## What the task asks:
Using the data below, work out how many of its lines contain "thebibliography", and give that number with nothing added.
== Segment start ==
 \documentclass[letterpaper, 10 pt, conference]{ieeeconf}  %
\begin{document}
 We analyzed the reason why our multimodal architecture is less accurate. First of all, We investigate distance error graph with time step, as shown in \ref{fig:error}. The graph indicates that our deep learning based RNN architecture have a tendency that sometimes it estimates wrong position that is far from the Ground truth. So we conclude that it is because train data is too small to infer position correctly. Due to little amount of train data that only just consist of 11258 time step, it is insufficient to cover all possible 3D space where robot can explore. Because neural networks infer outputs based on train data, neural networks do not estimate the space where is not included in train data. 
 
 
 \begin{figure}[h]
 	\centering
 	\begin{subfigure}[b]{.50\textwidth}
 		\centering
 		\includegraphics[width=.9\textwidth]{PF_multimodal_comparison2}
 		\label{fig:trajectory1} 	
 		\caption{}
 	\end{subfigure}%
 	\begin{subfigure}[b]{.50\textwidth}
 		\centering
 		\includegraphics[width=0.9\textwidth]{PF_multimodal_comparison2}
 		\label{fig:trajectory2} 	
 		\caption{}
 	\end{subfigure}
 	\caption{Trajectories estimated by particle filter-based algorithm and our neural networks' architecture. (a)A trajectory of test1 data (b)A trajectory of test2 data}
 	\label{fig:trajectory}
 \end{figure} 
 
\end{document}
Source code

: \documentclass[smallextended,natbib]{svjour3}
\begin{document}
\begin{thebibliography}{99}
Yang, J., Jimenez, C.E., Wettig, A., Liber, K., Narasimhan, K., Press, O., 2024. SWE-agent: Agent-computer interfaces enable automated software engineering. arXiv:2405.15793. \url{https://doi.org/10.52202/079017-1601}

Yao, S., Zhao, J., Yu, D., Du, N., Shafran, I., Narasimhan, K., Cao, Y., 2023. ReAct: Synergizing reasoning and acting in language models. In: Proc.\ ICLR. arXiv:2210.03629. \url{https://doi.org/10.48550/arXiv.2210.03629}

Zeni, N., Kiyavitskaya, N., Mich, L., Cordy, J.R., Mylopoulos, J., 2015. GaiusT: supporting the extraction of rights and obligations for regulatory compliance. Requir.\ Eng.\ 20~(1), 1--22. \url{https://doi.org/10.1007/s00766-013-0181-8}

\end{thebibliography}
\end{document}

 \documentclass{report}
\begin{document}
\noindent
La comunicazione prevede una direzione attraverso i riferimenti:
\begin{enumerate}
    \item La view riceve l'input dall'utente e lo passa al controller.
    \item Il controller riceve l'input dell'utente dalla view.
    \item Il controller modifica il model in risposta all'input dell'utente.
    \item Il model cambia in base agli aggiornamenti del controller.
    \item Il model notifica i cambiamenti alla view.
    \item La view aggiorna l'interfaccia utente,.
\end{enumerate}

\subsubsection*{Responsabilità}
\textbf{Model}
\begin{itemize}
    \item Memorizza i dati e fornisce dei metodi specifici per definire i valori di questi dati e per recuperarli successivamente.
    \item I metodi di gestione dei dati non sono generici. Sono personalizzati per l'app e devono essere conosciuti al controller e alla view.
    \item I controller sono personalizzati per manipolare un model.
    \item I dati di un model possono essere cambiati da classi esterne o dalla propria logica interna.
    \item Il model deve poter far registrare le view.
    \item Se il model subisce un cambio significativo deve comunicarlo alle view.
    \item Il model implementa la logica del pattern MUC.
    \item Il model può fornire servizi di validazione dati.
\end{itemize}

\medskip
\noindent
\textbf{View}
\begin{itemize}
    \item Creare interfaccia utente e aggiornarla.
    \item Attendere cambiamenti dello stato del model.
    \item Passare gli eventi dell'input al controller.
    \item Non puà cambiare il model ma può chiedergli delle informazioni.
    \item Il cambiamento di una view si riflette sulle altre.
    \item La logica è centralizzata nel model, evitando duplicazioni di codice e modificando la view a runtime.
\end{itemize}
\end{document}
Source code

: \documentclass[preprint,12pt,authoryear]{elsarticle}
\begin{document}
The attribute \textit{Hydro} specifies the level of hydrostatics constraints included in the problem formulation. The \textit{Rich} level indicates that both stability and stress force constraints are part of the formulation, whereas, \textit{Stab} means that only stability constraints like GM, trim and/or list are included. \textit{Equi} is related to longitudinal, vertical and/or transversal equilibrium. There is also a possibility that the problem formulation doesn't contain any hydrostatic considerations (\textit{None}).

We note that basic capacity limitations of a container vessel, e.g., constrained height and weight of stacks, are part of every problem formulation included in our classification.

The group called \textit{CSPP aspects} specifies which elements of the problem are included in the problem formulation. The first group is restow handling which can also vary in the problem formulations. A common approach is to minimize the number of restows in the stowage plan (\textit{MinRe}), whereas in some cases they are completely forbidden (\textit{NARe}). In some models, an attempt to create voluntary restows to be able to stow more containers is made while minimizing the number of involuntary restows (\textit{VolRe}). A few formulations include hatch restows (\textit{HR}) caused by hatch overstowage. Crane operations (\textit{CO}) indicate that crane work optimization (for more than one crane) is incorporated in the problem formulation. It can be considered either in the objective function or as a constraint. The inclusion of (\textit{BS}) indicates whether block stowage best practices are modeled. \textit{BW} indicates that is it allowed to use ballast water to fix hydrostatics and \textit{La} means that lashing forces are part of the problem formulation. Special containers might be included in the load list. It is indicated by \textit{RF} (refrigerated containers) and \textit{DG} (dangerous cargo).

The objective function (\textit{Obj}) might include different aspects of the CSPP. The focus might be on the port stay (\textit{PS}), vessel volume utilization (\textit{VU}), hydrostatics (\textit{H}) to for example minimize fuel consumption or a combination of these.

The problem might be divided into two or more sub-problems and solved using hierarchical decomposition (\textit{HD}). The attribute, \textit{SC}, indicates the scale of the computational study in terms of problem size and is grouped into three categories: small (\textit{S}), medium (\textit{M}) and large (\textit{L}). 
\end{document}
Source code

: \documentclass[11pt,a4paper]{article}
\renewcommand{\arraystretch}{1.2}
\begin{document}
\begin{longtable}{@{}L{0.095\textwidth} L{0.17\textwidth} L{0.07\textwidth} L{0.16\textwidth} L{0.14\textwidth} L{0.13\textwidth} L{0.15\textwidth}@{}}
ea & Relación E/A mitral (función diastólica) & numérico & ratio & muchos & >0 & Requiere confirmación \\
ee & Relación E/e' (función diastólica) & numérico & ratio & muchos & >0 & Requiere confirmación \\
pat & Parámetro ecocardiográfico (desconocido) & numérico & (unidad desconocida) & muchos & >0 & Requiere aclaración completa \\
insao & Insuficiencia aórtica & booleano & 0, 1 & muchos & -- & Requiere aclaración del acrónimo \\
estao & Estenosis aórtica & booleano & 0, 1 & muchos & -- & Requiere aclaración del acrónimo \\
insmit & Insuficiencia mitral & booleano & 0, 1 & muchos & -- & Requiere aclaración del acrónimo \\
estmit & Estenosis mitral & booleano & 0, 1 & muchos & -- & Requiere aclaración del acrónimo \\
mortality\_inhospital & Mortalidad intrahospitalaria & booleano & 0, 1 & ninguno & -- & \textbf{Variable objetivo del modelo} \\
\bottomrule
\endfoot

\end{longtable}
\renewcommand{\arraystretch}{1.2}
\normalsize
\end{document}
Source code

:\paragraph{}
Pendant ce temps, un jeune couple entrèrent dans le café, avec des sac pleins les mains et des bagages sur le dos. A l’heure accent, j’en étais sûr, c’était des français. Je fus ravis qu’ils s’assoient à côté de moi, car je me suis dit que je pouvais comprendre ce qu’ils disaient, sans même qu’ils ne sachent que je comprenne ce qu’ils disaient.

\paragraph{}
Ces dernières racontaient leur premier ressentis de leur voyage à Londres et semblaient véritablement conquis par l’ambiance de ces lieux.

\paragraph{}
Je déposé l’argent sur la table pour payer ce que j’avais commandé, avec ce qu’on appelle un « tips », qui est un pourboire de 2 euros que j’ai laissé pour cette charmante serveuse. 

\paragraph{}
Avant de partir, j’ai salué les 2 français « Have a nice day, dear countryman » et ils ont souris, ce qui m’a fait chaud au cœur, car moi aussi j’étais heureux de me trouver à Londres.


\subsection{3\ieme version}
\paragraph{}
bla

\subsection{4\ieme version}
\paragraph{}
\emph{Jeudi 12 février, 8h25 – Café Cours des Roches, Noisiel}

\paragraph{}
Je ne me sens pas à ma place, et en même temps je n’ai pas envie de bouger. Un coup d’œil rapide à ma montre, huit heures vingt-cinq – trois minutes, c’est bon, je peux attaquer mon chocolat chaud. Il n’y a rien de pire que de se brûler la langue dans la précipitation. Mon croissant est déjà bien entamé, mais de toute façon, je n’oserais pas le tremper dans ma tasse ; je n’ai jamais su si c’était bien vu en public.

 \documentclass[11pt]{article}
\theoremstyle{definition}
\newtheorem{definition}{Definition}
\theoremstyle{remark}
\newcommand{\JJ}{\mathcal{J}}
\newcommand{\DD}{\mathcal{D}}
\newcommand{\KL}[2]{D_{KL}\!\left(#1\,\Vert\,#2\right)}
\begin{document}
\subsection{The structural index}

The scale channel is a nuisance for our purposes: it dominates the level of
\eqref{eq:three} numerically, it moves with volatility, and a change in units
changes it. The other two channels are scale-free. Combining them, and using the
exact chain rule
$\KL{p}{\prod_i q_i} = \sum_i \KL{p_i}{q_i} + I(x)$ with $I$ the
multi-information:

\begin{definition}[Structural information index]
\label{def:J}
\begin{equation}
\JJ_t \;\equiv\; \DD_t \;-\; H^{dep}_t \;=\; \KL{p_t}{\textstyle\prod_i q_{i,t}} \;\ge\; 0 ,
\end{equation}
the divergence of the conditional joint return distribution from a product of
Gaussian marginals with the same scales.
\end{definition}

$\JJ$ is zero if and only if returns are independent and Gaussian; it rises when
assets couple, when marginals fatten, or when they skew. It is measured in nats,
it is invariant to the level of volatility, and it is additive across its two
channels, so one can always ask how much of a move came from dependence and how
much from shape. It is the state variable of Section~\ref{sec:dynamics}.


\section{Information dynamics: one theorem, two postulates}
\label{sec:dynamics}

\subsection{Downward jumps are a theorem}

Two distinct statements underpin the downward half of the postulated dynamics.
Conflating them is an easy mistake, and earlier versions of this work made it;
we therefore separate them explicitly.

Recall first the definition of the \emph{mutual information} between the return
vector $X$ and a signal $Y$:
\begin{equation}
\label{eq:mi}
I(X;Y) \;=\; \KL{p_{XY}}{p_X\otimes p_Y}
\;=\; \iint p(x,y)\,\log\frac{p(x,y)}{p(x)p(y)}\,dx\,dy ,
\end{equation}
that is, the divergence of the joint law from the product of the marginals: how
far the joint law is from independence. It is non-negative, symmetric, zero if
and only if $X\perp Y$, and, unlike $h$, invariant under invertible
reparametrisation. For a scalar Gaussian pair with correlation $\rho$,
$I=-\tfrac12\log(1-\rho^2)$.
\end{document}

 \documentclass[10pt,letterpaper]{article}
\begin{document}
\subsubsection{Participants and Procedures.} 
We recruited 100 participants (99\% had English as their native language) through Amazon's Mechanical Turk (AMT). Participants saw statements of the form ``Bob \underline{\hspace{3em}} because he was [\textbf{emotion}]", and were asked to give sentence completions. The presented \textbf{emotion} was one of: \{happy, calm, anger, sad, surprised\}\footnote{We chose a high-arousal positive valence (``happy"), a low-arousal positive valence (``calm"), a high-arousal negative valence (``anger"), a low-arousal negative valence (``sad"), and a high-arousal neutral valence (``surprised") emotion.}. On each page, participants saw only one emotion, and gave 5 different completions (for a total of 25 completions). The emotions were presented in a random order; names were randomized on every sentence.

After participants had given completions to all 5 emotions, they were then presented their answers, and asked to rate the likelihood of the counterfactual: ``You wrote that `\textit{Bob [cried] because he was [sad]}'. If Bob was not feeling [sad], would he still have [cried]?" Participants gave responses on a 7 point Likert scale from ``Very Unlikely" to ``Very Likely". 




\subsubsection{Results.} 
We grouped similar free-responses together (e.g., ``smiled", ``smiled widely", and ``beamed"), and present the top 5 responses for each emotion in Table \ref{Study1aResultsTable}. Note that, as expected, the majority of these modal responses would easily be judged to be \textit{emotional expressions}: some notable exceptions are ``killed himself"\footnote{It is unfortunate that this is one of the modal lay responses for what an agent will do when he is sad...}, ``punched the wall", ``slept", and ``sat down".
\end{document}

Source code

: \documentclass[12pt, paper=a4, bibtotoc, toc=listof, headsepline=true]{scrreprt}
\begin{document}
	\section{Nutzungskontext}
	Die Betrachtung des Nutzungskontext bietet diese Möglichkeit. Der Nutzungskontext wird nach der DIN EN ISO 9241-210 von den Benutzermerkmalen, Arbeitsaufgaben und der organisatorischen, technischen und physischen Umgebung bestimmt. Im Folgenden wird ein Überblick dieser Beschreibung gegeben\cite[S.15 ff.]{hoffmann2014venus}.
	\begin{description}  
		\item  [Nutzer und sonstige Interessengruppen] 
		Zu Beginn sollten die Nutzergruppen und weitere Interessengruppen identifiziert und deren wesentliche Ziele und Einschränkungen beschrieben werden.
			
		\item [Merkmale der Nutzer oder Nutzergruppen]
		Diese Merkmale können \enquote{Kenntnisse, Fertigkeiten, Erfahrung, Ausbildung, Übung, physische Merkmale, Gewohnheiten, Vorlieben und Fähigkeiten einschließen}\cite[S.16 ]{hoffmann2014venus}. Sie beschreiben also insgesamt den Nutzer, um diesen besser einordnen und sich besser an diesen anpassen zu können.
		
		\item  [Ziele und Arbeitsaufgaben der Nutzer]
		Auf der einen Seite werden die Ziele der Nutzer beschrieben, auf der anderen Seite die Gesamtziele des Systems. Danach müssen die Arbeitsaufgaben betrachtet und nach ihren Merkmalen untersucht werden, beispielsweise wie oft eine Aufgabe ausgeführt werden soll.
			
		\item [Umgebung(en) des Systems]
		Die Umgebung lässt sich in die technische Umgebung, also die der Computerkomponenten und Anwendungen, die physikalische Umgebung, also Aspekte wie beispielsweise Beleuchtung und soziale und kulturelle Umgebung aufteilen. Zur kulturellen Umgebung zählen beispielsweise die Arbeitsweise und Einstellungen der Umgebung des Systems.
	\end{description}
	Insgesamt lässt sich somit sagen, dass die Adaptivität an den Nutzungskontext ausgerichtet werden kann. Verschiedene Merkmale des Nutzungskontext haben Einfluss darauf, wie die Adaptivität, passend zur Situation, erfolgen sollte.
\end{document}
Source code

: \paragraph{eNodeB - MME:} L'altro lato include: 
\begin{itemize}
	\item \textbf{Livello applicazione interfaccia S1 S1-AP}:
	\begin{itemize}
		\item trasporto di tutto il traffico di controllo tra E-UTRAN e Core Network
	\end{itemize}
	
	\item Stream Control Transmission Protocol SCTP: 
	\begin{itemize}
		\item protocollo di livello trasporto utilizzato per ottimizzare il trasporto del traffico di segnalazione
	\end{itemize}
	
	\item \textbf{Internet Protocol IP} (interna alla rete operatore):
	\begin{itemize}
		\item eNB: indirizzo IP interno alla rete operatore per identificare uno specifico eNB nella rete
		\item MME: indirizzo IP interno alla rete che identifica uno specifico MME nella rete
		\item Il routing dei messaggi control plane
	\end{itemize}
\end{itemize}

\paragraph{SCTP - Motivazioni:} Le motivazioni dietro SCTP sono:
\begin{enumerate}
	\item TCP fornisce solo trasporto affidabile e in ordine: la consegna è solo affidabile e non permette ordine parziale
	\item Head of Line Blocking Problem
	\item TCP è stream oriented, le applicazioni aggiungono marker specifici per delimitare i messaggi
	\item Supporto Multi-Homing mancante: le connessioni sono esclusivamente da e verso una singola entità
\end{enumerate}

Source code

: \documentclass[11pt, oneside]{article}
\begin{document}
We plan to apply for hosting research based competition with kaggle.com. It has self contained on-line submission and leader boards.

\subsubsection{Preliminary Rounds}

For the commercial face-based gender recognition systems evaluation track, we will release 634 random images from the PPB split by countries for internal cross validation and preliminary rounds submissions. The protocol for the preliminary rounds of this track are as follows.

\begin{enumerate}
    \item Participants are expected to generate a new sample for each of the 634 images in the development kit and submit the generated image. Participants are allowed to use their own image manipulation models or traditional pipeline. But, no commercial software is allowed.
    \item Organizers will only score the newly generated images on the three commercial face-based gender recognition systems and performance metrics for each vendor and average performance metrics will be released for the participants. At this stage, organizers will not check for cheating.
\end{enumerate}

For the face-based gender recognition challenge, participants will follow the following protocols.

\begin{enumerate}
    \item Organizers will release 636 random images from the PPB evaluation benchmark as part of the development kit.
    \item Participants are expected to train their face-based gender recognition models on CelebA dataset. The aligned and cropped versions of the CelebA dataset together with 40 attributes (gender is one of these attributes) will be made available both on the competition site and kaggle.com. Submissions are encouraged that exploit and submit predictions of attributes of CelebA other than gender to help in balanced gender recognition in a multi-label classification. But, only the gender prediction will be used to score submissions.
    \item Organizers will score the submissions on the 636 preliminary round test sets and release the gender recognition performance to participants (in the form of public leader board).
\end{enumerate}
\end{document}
== Segment end ==
## Solution to this problem:
2